Given the above GetProduct example, the ProductModel class could look like:

public class ProductModel
{
    public ProductModel(IContextAccessor<ActionContext> action, IProductService prodService)
    {
        //TODO: Do some error checking...
        var productId = action.Value.RouteData.Values["product"];
        Value = prodService.Get(productId);
    }

    public IProduct Value { get; private set; }
}

This is pretty simple – the IProduct is looked up from the IProductService based on the incoming ‘product’ route value. Then in the controller you could just do: product.Value to get the value for IProduct.

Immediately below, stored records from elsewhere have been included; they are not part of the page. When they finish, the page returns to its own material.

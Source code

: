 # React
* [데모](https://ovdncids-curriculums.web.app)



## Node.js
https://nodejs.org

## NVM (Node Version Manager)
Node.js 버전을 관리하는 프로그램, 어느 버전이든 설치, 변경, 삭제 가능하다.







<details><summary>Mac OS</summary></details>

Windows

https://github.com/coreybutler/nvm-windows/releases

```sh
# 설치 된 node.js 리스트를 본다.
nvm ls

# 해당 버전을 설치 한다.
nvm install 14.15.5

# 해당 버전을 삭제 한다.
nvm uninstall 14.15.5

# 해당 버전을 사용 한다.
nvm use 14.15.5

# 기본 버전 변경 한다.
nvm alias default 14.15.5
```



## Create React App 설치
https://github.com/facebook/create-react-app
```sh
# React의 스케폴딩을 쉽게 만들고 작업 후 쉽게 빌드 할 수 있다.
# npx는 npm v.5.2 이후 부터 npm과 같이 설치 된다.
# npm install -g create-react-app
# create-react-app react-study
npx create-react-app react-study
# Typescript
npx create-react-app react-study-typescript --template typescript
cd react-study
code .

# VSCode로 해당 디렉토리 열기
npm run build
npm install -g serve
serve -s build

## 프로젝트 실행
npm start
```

You then need to ensure that both IProductService and ProductModel are registered as services in your container and it’s really important that the ProductModel is registered as a Transient object

Author

Shannon Thompson

I'm a Senior Software Engineer working full time at Microsoft. Previously, I was working at Umbraco HQ for about 10 years. I maintain several open source projects (many related to Umbraco) such as Articulate, Examine and Smidge, and I also have a commercial software offering called ExamineX. Welcome to my blog :)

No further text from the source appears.